Posted by Thomas Allen Schmidt on Sep 20, 2009 10:50 am

#46 -  Renewable Energy > Technical Discussion: Other > Re: question about switch panel and fuses
Its amazing! I only searched for a total of 2 to 3 hours since my last post and, I could not find any book(s) about wiring a home or cabin for 12 vdc. Its not a common practice, that may be one reason why. Perhaps another piece of advice might be more practical for you would be to go to Alt E Store and research various items and there ratings. Things such as but not limited to fuse's and breaker's.
Knowledge is power!
I learned things about wiring a home for 12 vdc from The School of Hard Knocks, if you catch my drift. Theirs is not a structured, regimented curriculum but one of trial and error and ojt. My system started with a short piece of 10/2 UF wired directly to my trucks battery and hanging out of the grill with a 120 vac female cord end. From the house was 10/2 UF with the corresponding male plug. Just inside this went across one pole of a two pole 30 amp fused disconnect with a 15 amp fuse. The old glass screw in one time type fuse. From there NM-B 10/2 went to 3 different porcelain pullchain lamp holders each with a 12 vdc 50 watt incandescent bulb. This began my learning of the truth about cranking batteries vs. marine deep cycle batteries vs. true deep cycle batteries and how each has its own proper application. Theres that word again.
How did I know to use 10/2 as opposed to any other, with reference to voltage drop? I didn't. But I did know that #10 was good for 30 amps. The wire and the disconnect were all free, salvaged, all I had to purchase was the fuse and and male and female cord ends as well as the round nail up plastic boxes, lamp holders and bulbs as well as wire staples. Ohm's law told me that 50 watts at 12 volt equals 4.17 amps and that times three is 12.51 hence the 15 amp fuse. We learned eventually (and several cranking batteries later) how many and how long we could burn the lights and not have to push start my truck the next morning. This evolved in a system with an high output alternator on my truck with a battery isolator and a couple of marine deep cycle batteries and bigger wire (6/3 SO cord) with a 50 amp range receptacle and plug, a 60 amp fused distribution panel with 40 amp main fuses and a few more lights.
All of that has since been abandoned and removed.
Now battery recharging is all done with PV and household power is all 120 vac from inverters except for a few dc lights and a cigarette lighter type receptacle for recharging certain things. All sized and protected in accordance with the NEC I would like to add. I did have some advantages in the fact that both of my parents were/are knowledgable of of electricity and electrical wiring. I grew up hearing phrase's like Ohm's law and potential to ground. I myself have become an electrician in the fields of residential, commercial, and industrial. Mostly industrial motor control trouble shooting as a way of earning a living. PV is my main intrest though and I never stop trying to learn and gain experience in that field. But, with reverence to the immortal Luke Skywalker, if there is a bright spot in the PV universe I am in the place farthest from it. Unless you include my own private experience, a PV installation where (in my youth) I was an awning rigger installing the frame and PV modules (no wiring) to the side of a building, a 2 day workshop at the NCSU Solar House where John Wiles was the guest speaker, my occupation as an electrician, various books and magazines (self education), and the internet, I have no practical experience in the field of PV. Something I can only hope will change one day before I am too old.
And now you know, the rest of the story.
You know, it would seem that just living a life of various experiences and self education would make one eligible for an earned degree equivalent to a structured and regimented degree. Perhaps one day, when the acquisition of wealth and power are not the primary factors ruling our lives such things will be. As Syndrome put it, "When everybody is super powered, nobody will be."

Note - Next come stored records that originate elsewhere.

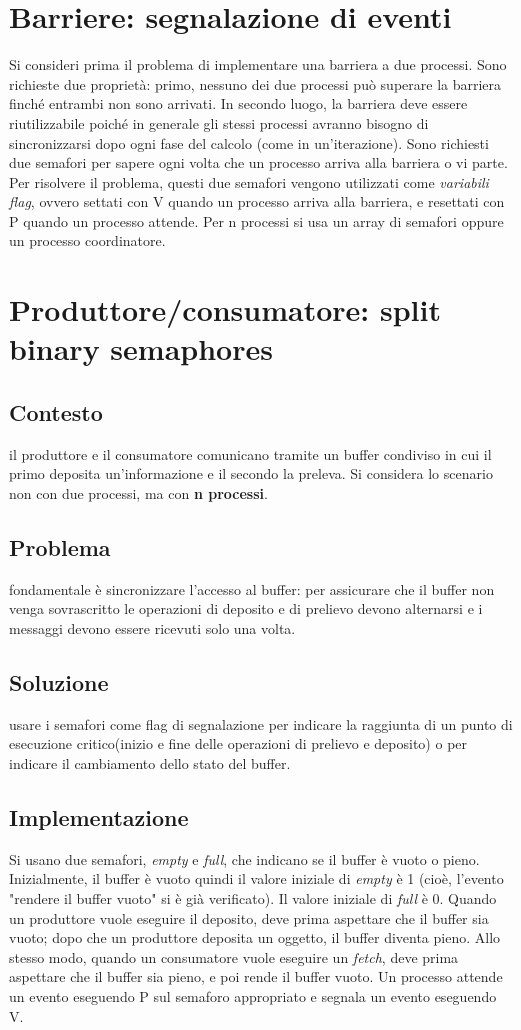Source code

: \documentclass[10pt,a4paper]{book}
\begin{document}
\section{Barriere: segnalazione di eventi}
Si consideri prima il problema di implementare una barriera a due processi. Sono richieste due proprietà: primo, nessuno dei due processi può superare la barriera finché entrambi non sono arrivati. In secondo luogo, la barriera deve essere riutilizzabile poiché in generale gli stessi processi avranno bisogno di sincronizzarsi dopo ogni fase del calcolo (come in un'iterazione).
Sono richiesti due semafori per sapere ogni volta che un processo arriva alla barriera o vi parte.
Per risolvere il problema, questi due semafori vengono utilizzati come \textit{variabili flag}, ovvero settati con V quando un processo arriva alla barriera, e resettati con P quando un processo attende.
Per n processi si usa un array di semafori oppure un processo coordinatore.

\section{Produttore/consumatore: split binary semaphores}
\subsection{Contesto} il produttore e il consumatore comunicano tramite un buffer condiviso in cui il primo deposita un'informazione e il secondo la preleva. Si considera lo scenario non con due processi, ma con \textbf{n processi}.
\subsection{Problema} fondamentale è sincronizzare l'accesso al buffer: per assicurare che il buffer non venga sovrascritto le operazioni di deposito e di prelievo devono alternarsi e i messaggi devono essere ricevuti solo una volta.
\subsection{Soluzione} usare i semafori come flag di segnalazione per indicare la raggiunta di un punto di esecuzione critico(inizio e fine delle operazioni di prelievo e deposito) o per indicare il cambiamento dello stato del buffer.
\subsection{Implementazione} Si usano due semafori, \textit{empty} e \textit{full}, che indicano se il buffer è vuoto o pieno. Inizialmente, il buffer è vuoto quindi il valore iniziale di \textit{empty} è 1 (cioè, l'evento "rendere il buffer vuoto" si è già verificato). Il valore iniziale di \textit{full} è 0. Quando un produttore vuole eseguire il deposito, deve prima aspettare che il buffer sia vuoto; dopo che un produttore deposita un oggetto, il buffer diventa pieno. Allo stesso modo, quando un consumatore vuole eseguire un \textit{fetch}, deve prima aspettare che il buffer sia pieno, e poi rende il buffer vuoto. 
Un processo attende un evento eseguendo P sul semaforo appropriato e segnala un evento eseguendo V.
\end{document}
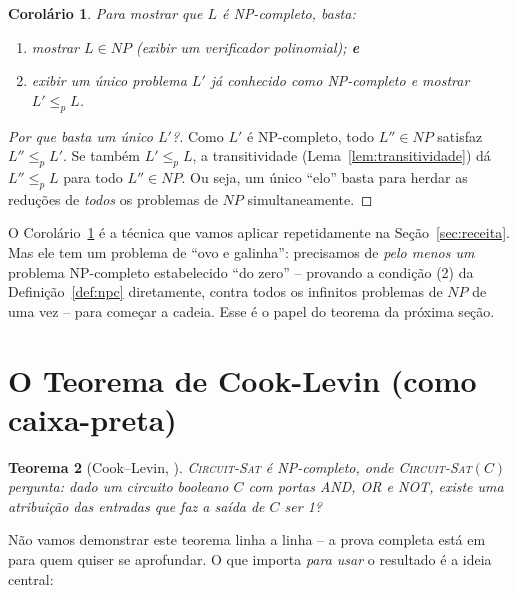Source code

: \documentclass[9pt,a4paper]{extarticle}
\newcommand{\ntc}[1]{\textcolor{notice}{#1}}
\newtheorem{theorem}{Teorema}[section]
\newtheorem{corollary}[theorem]{Corolário}
\theoremstyle{definition}
\begin{document}
\begin{corollary}\label{cor:mostrar-npc}
Para mostrar que \(L\) é NP-completo, basta:
\begin{enumerate}
\item mostrar \(L \in NP\) (exibir um verificador polinomial); \textbf{e}
\item exibir \emph{um único} problema \(L'\) já conhecido como NP-completo e mostrar \(L' \leq_p L\).
\end{enumerate}
\end{corollary}
\begin{proof}[Por que basta um único \(L'\)?]
Como \(L'\) é NP-completo, todo \(L'' \in NP\) satisfaz \(L'' \leq_p L'\). Se também \(L' \leq_p L\), a transitividade (Lema~\ref{lem:transitividade}) dá \(L'' \leq_p L\) para todo \(L'' \in NP\). Ou seja, um único \enquote{elo} basta para herdar as reduções de \emph{todos} os problemas de \(NP\) simultaneamente.
\end{proof}

O Corolário~\ref{cor:mostrar-npc} é a técnica que vamos aplicar repetidamente na Seção~\ref{sec:receita}. Mas ele tem um problema de \enquote{ovo e galinha}: precisamos de \emph{pelo menos um} problema NP-completo estabelecido \enquote{do zero} -- provando a condição (2) da Definição~\ref{def:npc} diretamente, contra todos os infinitos problemas de \(NP\) de uma vez -- para começar a cadeia. Esse é o papel do teorema da próxima seção.

\section{O Teorema de Cook-Levin (como caixa-preta)}\label{sec:cook-levin}

\begin{theorem}[Cook--Levin, \citealp{cook1971}]\label{thm:cook-levin}
\textsc{Circuit-Sat} é NP-completo, onde \textsc{Circuit-Sat}\((C)\) pergunta: dado um circuito booleano \(C\) com portas \emph{AND}, \emph{OR} e \emph{NOT}, existe uma atribuição das entradas que faz a saída de \(C\) ser 1?
\end{theorem}

\ntc{Não vamos demonstrar este teorema linha a linha -- a prova completa está em \citet[Seção 34.3--34.4]{clrs2009} para quem quiser se aprofundar. O que importa \emph{para usar} o resultado é a ideia central:}
\end{document}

Posted by Thomas Allen Schmidt on Sep 19, 2009 04:14 pm

#47 -  Renewable Energy > Technical Discussion: Other > Re: question about switch panel and fuses
You know, I followed my own advice and checked Alt-E Store, and  even though they have quite an arsenal of knowledge in renewable energies, I could not find a book on wiring a home with direct current circuits.
Here is someone else take on the subject of wiring a home with low voltage dc power.
Keep in mind that the NEC is revised every 3 years.
PS. More to come as I find them.

Posted by Thomas Allen Schmidt on Sep 19, 2009 03:52 pm

#48 -  Renewable Energy > Technical Discussion: Other > Re: question about switch panel and fuses
"I am looking for advice on how to properly wire my lights into the battery bank."

At the risk of sounding somewhat anal, that word "properly" opens a door to all sorts of opinions and, like belly buttons, everybody will have one.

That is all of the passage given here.